NINDS Nonprofit Forum Explores Progress Through Partnership
Photo: Daniel Soñé
NINDS recently held its 11th “Progress Through Partnership” nonprofit forum bringing together more than 130 participants—including representatives from 63 patient advocacy groups from around the country—to learn about NINDS research and funding, network with each other and interact with program staff.
“The purpose of the meeting is two-fold,” said NINDS director Dr. Walter Koroshetz. “First, to listen to the nonprofit organizations and get their input and feedback, and second, to inform them about what we are doing here at NINDS and where their tax dollars go.”
New this year was a pre-forum orientation session for first-time attendees that featured a primer on NINDS research priority-setting, decision-making and NIH basics given by Dr. David Owens of the Division of Extramural Activities and Dr. Ernie Lyons of the Scientific Review Branch. Also on the bill was “A Day in the Life of a Program Director,” by Dr. Jill Morris of the Neurogenetics Cluster.
The forum featured discussions on patient-driven research, access to new drugs for rare neurological disorders, continuity of care and issues and challenges in functional endpoints and neurological scales, which focused on Food and Drug Administration guidance for neurological clinical trials.
Photo: Daniel Soñé
“There is no other area I can think of besides neurology that is so rich with opportunities but so devoid of beneficial therapies,” said panelist Dr. Billy Dunn of FDA’s Center for Drug Evaluation and Research, describing how difficult neurological disorders are to treat. “To be an effective drug, we [at FDA] evaluate how it makes the patient feel, function and survive.”
Throughout the 2-day meeting, nonprofit representatives shared lessons as well as success stories, which ranged from discovering new treatments to achieving therapy readiness.
Photo: Daniel Soñé
“Patient involvement is critical and necessary at every stage of rare diseases research and therapy development,” Pariser said.Dr. Anne Pariser of NCATS and Ron Bartek of the Freidreich’s Ataxia Research Alliance led a presentation on the new, web-based NCATS Toolkit for Patient-Focused Therapy Development. The toolkit, which debuted in September, was created as a one-stop resource to guide patient groups through the therapy development process.
Eric Dishman, director of the All of Us Research Program, provided an in-depth look at NIH’s newest research initiative. All of Us is an effort to gather data from 1 million or more people living in the United States to accelerate research and improve health.
“I became a patient advocate because patient advocates helped me understand what was happening to me,” said Dishman, a 23-year kidney cancer survivor. “At the heart of the All of Us Research Program is a participant-centeredness that undergirds all that we do.”
During the meeting, nonprofit representatives also informally met with NINDS program staff and attended a session featuring 25 posters on key nonprofit initiatives involving the institute.
Forum Session Emphasizes Importance of Continuity of Care
Continuity of Care—one of the many patient-centered topics presented during NINDS’s nonprofit forum—explored transitional care, which is the process beginning in early adolescence to prepare children with chronic illness and their families for adult care.

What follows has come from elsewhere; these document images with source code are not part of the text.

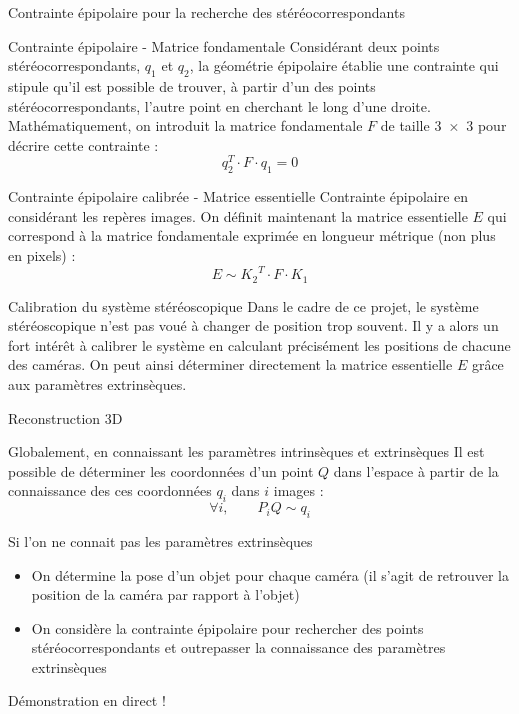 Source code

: \documentclass[8pt]{beamer}
\begin{document}
	\begin{frame}{Contrainte épipolaire pour la recherche des stéréocorrespondants}
		\begin{block}{Contrainte épipolaire - Matrice fondamentale}
			Considérant deux points stéréocorrespondants, $q_1$ et $q_2$, la géométrie épipolaire établie une contrainte qui stipule qu'il est possible de trouver, à partir d'un des points stéréocorrespondants, l'autre point en cherchant le long d'une droite.
			\\Mathématiquement, on introduit la matrice fondamentale $F$ de taille \num{3x3} pour décrire cette contrainte :
			$$
			q_2^T \cdot F \cdot q_1 = 0
			$$
		\end{block}
		\begin{block}{Contrainte épipolaire calibrée - Matrice essentielle}
			Contrainte épipolaire en considérant les repères images. On définit maintenant la matrice essentielle $E$ qui correspond à la matrice fondamentale exprimée en longueur métrique (non plus en pixels) :
			$$
			E \sim {K_2}^T \cdot F \cdot K_1
			$$
		\end{block}
		\begin{block}{Calibration du système stéréoscopique}
			Dans le cadre de ce projet, le système stéréoscopique n'est pas voué à changer de position trop souvent. Il y a alors un fort intérêt à calibrer le système en calculant précisément les positions de chacune des caméras. On peut ainsi déterminer directement la matrice essentielle $E$ grâce aux paramètres extrinsèques.
		\end{block}
	\end{frame}
	\begin{frame}{Reconstruction 3D}
		\begin{block}{Globalement, en connaissant les paramètres intrinsèques et extrinsèques}
			Il est possible de déterminer les coordonnées d'un point $Q$ dans l'espace à partir de la connaissance des ces coordonnées $q_i$ dans $i$ images :
			$$
			\forall i,\qquad P_iQ \sim q_i
			$$
		\end{block}
		\begin{block}{Si l'on ne connait pas les paramètres extrinsèques}
			\begin{itemize}
				\item On détermine la pose d'un objet pour chaque caméra (il s'agit de retrouver la position de la caméra par rapport à l'objet)
				\item On considère la contrainte épipolaire pour rechercher des points stéréocorrespondants et outrepasser la connaissance des paramètres extrinsèques
			\end{itemize}
		\end{block}\vspace{1em}
		\begin{center}
			Démonstration en direct !
		\end{center}
	\end{frame}
\end{document}
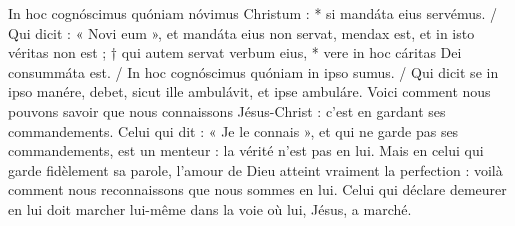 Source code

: \documentclass[Session2024.tex]{subfiles}
\begin{document}
{In hoc cognóscimus quóniam nóvimus Christum : * si mandáta eius
servémus. / Qui dicit : « Novi eum », et mandáta eius non servat, mendax
est, et in isto véritas non est ; † qui autem servat verbum eius, * vere in
hoc cáritas Dei consummáta est. / In hoc cognóscimus quóniam in ipso
sumus. / Qui dicit se in ipso manére, debet, sicut ille ambulávit, et ipse
ambuláre.}
{Voici comment nous pouvons savoir que nous connaissons Jésus-Christ :
c’est en gardant ses commandements. Celui qui dit : « Je le connais »,
et qui ne garde pas ses commandements, est un menteur : la vérité n’est
pas en lui. Mais en celui qui garde fidèlement sa parole, l’amour de Dieu
atteint vraiment la perfection : voilà comment nous reconnaissons que
nous sommes en lui. Celui qui déclare demeurer en lui doit marcher lui-même
dans la voie où lui, Jésus, a marché.}





\blessing

\end{document}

“From the perspective of the young adult, it is a challenge to shift from a long-standing family-based medical relationship to what can be an alien adult medical system that is individual-based, often narrowly focused and with fewer supports like social workers, therapists or special education resources,” said Dr. Lawrence Brown of Children’s Hospital of Philadelphia (CHOP).
Brown focused on the neurologist’s role in transition. He discussed barriers to as well as core elements of good health care transition.
“Little attention was ever directed on what we as pediatric specialists and primary care providers could do to ensure that all youth—especially those with special health care needs—would reach their full potential in terms of knowledge of their medical condition, ability to manage their condition and enjoy the best quality of life,” he said. “Only in recent years has transition been understood as a process that takes many years of preparation.”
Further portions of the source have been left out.